◆ Data listing:
####

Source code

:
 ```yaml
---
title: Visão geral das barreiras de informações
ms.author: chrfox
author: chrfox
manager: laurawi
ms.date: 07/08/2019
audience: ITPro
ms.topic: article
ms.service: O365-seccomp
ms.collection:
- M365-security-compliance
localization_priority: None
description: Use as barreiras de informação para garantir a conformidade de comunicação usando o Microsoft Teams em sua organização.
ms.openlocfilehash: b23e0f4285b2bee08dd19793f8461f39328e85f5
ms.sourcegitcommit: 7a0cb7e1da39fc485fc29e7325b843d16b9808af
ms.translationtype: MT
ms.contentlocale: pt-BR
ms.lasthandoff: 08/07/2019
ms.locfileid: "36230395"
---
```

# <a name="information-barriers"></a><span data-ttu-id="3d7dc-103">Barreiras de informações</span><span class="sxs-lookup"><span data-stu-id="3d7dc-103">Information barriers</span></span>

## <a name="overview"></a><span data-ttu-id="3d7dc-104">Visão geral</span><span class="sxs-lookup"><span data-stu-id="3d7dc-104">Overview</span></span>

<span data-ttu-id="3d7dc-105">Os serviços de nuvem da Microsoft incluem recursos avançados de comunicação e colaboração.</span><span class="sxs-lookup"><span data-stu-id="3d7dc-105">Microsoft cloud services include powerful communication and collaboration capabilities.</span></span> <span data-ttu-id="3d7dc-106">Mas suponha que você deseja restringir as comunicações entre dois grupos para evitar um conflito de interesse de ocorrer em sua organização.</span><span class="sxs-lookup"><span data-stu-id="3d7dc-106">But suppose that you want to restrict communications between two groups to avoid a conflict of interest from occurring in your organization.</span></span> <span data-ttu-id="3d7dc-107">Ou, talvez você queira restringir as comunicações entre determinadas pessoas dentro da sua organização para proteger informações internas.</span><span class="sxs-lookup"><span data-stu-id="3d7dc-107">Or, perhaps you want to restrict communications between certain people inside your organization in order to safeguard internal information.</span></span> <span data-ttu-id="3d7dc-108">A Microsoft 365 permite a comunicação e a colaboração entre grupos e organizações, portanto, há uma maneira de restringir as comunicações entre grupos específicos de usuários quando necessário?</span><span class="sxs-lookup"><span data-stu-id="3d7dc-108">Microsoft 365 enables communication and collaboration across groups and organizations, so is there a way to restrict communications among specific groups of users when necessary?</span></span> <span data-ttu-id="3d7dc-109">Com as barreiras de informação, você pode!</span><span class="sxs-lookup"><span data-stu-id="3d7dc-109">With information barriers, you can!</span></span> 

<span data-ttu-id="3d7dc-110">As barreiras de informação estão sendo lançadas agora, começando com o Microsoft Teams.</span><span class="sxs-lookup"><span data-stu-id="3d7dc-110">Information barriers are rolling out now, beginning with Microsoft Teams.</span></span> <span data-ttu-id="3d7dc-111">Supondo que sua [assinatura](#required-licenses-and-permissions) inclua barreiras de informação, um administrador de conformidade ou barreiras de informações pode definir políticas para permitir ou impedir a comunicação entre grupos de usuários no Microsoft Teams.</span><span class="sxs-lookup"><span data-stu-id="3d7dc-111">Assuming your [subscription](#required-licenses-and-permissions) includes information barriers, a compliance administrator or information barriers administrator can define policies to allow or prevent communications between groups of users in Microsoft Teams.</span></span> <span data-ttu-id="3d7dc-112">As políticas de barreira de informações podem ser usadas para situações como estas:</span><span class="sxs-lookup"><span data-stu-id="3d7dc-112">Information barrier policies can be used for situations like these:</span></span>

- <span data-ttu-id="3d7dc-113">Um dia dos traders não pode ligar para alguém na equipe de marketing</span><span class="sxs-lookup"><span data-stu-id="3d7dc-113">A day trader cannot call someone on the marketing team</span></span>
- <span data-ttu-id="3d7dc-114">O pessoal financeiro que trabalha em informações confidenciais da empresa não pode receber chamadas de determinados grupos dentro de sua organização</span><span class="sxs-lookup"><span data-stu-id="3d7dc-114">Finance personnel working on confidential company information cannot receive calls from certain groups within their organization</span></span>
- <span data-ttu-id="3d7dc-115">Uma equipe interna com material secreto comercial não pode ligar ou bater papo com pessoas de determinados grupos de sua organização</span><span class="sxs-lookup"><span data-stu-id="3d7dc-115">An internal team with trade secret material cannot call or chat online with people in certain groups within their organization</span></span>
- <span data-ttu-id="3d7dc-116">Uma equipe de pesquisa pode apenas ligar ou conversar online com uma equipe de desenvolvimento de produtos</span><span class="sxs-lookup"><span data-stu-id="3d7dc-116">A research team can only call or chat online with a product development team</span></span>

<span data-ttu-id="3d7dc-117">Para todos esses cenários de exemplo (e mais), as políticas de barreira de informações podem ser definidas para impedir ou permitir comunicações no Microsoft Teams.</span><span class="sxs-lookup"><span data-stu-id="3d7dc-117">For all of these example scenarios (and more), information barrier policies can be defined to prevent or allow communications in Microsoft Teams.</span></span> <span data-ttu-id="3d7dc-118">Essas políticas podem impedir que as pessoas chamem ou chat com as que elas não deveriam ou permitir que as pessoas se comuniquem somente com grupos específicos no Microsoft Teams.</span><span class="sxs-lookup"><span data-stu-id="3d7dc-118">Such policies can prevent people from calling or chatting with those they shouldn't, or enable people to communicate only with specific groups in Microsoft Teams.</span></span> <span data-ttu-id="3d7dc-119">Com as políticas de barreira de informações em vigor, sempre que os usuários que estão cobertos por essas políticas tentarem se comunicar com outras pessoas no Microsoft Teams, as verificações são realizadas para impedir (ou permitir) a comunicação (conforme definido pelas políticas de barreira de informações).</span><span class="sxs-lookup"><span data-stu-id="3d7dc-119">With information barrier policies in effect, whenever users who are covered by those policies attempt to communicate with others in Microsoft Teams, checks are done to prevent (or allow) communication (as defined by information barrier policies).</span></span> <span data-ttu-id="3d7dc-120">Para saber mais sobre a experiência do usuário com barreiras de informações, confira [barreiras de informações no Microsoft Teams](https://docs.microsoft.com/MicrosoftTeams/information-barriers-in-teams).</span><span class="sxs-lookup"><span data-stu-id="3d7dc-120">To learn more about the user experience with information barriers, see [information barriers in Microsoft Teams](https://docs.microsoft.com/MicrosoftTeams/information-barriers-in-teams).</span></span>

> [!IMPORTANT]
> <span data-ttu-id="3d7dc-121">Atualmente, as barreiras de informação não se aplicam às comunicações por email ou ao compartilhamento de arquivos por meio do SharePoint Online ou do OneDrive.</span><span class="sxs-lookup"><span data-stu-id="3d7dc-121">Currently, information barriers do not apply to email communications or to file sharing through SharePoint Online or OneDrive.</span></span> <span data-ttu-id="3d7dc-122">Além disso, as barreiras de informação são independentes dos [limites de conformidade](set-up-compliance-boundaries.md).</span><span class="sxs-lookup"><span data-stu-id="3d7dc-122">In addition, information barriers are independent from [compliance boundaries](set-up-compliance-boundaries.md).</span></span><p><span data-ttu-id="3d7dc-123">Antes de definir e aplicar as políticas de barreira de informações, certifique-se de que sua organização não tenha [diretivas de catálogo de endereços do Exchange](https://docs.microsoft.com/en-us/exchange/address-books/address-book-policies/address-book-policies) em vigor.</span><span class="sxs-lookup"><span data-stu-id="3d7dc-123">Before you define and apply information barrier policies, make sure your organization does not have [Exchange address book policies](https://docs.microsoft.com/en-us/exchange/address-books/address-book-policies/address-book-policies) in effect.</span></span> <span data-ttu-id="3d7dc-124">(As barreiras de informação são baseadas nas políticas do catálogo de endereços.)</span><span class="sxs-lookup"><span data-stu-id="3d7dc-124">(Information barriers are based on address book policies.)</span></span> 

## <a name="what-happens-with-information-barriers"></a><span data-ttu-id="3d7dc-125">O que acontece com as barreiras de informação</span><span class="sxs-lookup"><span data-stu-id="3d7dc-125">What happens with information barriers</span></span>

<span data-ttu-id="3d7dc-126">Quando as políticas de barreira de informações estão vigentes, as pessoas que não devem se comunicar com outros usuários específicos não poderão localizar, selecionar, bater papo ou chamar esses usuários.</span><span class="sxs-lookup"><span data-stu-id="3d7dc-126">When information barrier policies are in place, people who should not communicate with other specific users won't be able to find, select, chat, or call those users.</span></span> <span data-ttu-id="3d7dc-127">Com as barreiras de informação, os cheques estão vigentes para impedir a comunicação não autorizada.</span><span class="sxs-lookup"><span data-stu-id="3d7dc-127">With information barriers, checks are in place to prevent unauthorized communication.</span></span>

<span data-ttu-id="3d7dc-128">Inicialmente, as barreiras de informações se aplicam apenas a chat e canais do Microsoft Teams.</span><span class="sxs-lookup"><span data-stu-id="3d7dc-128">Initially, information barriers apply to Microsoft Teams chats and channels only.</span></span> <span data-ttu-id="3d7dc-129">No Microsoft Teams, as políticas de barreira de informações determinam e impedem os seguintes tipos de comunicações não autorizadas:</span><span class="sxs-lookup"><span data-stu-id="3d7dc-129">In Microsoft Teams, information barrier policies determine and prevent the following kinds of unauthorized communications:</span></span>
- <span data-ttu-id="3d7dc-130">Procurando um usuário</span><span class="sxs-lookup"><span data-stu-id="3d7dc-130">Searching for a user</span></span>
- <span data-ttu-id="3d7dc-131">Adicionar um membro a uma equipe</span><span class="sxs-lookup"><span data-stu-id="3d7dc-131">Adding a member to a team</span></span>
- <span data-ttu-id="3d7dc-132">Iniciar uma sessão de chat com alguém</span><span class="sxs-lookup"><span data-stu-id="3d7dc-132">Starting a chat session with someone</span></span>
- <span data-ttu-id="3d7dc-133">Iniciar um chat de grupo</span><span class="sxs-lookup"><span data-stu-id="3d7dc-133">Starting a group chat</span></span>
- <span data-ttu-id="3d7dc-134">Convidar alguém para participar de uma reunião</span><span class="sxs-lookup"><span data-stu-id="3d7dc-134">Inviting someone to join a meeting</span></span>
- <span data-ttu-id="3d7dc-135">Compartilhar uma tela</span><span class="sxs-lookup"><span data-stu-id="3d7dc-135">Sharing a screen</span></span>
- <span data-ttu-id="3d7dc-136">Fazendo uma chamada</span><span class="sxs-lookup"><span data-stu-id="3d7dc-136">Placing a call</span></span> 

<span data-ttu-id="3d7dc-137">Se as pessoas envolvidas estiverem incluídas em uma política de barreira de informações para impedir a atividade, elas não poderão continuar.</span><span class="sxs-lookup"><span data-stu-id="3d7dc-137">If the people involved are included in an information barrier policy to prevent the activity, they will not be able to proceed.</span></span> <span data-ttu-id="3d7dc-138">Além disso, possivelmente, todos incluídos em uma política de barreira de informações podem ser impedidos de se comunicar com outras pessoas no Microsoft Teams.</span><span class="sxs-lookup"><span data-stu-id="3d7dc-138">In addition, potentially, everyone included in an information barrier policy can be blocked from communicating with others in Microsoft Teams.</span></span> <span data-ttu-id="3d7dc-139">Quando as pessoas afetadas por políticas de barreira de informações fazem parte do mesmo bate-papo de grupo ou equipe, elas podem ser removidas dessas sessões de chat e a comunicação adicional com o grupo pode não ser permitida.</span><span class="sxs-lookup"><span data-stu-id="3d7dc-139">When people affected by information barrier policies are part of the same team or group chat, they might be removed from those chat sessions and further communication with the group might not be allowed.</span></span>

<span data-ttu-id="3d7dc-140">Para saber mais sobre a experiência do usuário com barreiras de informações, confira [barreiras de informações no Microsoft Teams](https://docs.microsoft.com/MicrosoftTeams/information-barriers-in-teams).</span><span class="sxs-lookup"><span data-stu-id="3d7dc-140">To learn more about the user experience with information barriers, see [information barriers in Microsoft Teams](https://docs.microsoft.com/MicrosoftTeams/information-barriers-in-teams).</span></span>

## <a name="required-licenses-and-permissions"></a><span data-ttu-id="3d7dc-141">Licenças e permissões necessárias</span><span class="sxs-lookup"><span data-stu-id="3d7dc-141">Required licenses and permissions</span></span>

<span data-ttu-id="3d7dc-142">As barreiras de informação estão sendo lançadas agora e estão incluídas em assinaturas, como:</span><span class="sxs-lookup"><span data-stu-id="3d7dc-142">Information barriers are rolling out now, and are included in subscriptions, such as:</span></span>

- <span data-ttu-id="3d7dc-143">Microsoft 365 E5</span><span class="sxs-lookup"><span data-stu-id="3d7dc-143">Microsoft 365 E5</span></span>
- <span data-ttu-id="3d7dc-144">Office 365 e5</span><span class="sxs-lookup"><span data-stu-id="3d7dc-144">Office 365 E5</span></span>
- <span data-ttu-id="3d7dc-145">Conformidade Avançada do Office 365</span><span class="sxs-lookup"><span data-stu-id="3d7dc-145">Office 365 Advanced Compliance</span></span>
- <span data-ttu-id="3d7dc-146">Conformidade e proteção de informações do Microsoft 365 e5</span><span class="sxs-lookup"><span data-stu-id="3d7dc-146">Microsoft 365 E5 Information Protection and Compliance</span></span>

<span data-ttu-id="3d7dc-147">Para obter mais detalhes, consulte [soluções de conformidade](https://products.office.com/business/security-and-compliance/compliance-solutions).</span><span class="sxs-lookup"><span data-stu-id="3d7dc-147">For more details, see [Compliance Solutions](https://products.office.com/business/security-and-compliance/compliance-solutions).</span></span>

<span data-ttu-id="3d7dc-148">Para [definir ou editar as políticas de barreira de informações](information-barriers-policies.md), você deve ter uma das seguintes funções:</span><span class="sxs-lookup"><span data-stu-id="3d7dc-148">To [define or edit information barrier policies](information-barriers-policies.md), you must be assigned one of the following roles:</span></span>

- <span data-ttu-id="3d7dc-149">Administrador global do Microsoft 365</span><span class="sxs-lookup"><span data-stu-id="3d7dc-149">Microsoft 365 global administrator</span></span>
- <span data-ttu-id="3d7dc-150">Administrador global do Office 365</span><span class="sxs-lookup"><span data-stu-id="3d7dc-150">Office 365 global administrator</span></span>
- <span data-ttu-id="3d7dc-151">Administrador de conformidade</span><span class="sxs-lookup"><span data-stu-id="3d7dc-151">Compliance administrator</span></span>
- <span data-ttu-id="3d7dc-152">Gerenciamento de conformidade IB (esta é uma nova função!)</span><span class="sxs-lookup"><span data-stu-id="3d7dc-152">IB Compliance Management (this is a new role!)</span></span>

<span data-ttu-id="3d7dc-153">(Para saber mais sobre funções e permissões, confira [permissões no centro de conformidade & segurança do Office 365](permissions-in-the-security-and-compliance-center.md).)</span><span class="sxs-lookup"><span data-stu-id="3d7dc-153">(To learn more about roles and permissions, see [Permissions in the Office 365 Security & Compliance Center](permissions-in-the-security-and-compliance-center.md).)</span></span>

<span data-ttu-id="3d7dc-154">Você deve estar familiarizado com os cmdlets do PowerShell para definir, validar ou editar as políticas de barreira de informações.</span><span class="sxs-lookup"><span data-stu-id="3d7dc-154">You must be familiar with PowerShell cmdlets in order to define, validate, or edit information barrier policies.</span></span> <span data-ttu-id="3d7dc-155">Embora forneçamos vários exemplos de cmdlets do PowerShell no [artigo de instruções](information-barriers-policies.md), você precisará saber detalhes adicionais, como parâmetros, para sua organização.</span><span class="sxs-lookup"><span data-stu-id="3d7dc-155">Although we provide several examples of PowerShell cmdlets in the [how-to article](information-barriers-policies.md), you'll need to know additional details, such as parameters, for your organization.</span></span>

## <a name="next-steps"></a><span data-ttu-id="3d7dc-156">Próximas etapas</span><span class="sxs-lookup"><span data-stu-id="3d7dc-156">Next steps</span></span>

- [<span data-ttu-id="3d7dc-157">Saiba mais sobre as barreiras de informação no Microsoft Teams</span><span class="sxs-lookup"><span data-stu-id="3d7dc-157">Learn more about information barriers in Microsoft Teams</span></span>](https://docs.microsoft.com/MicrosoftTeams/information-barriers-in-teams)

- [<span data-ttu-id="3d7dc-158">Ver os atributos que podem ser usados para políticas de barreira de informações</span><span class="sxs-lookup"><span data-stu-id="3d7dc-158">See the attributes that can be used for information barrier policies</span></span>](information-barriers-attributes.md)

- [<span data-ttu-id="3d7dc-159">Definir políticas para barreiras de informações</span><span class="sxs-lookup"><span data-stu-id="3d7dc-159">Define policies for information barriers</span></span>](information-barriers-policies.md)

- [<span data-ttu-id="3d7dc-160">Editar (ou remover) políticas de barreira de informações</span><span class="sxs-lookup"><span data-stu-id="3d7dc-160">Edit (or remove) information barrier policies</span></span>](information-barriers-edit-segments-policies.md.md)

####

◆ Description of the task:
State how many lines of the listing include "Starting", and write nothing else.

◆ Response to the task:
2